**Work to complete**.
Print all of the entries exactly, minus the pictures.

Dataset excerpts
▼
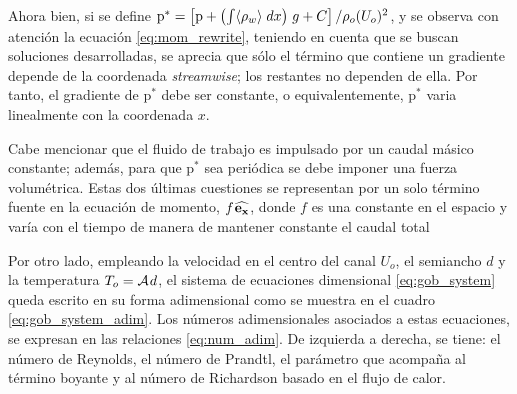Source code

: 
Ahora bien, si se define $\text{p}^* = \left[ \text{p} + \left( \int \langle \rho_{w} \rangle \hspace{1mm} dx \right) \hspace{0.5mm} g + C \right] / \rho_o (U_o)^2 $, y se observa con atención la ecuación \ref{eq:mom_rewrite}, teniendo en cuenta que se buscan soluciones desarrolladas, se aprecia que sólo el término que contiene un gradiente depende de la coordenada \textit{streamwise}; los restantes no dependen de ella. Por tanto, el gradiente de $\text{p}^*$ debe ser constante, o equivalentemente, $\text{p}^*$ varia linealmente con la coordenada $x$. 

Cabe mencionar que el fluido de trabajo es impulsado por un caudal másico constante; además, para que $\text{p}^*$ sea periódica se debe imponer una fuerza volumétrica. Estas dos últimas cuestiones se representan por un solo término fuente en la ecuación de momento, $f \hspace{0.3mm} \mathbf{\widehat{e_x}}$, donde $f$ es una constante en el espacio y varía con el tiempo de manera de mantener constante el caudal total %

Por otro lado, empleando la velocidad en el centro del canal $U_o$, el semiancho $d$ y la temperatura $T_o = \mathcal{A} \hspace{0.3mm} d $, el sistema de ecuaciones dimensional \ref{eq:gob_system} queda escrito en su forma adimensional como se muestra en el cuadro \ref{eq:gob_system_adim}. Los números adimensionales asociados a estas ecuaciones, se expresan en las relaciones \ref{eq:num_adim}. De izquierda a derecha, se tiene: el número de Reynolds, el número de Prandtl, el parámetro que acompaña al término boyante y al número de Richardson basado en el flujo de calor.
▲
**Response**.
Source code

: 
Ahora bien, si se define $\text{p}^* = \left[ \text{p} + \left( \int \langle \rho_{w} \rangle \hspace{1mm} dx \right) \hspace{0.5mm} g + C \right] / \rho_o (U_o)^2 $, y se observa con atención la ecuación \ref{eq:mom_rewrite}, teniendo en cuenta que se buscan soluciones desarrolladas, se aprecia que sólo el término que contiene un gradiente depende de la coordenada \textit{streamwise}; los restantes no dependen de ella. Por tanto, el gradiente de $\text{p}^*$ debe ser constante, o equivalentemente, $\text{p}^*$ varia linealmente con la coordenada $x$. 

Cabe mencionar que el fluido de trabajo es impulsado por un caudal másico constante; además, para que $\text{p}^*$ sea periódica se debe imponer una fuerza volumétrica. Estas dos últimas cuestiones se representan por un solo término fuente en la ecuación de momento, $f \hspace{0.3mm} \mathbf{\widehat{e_x}}$, donde $f$ es una constante en el espacio y varía con el tiempo de manera de mantener constante el caudal total %

Por otro lado, empleando la velocidad en el centro del canal $U_o$, el semiancho $d$ y la temperatura $T_o = \mathcal{A} \hspace{0.3mm} d $, el sistema de ecuaciones dimensional \ref{eq:gob_system} queda escrito en su forma adimensional como se muestra en el cuadro \ref{eq:gob_system_adim}. Los números adimensionales asociados a estas ecuaciones, se expresan en las relaciones \ref{eq:num_adim}. De izquierda a derecha, se tiene: el número de Reynolds, el número de Prandtl, el parámetro que acompaña al término boyante y al número de Richardson basado en el flujo de calor.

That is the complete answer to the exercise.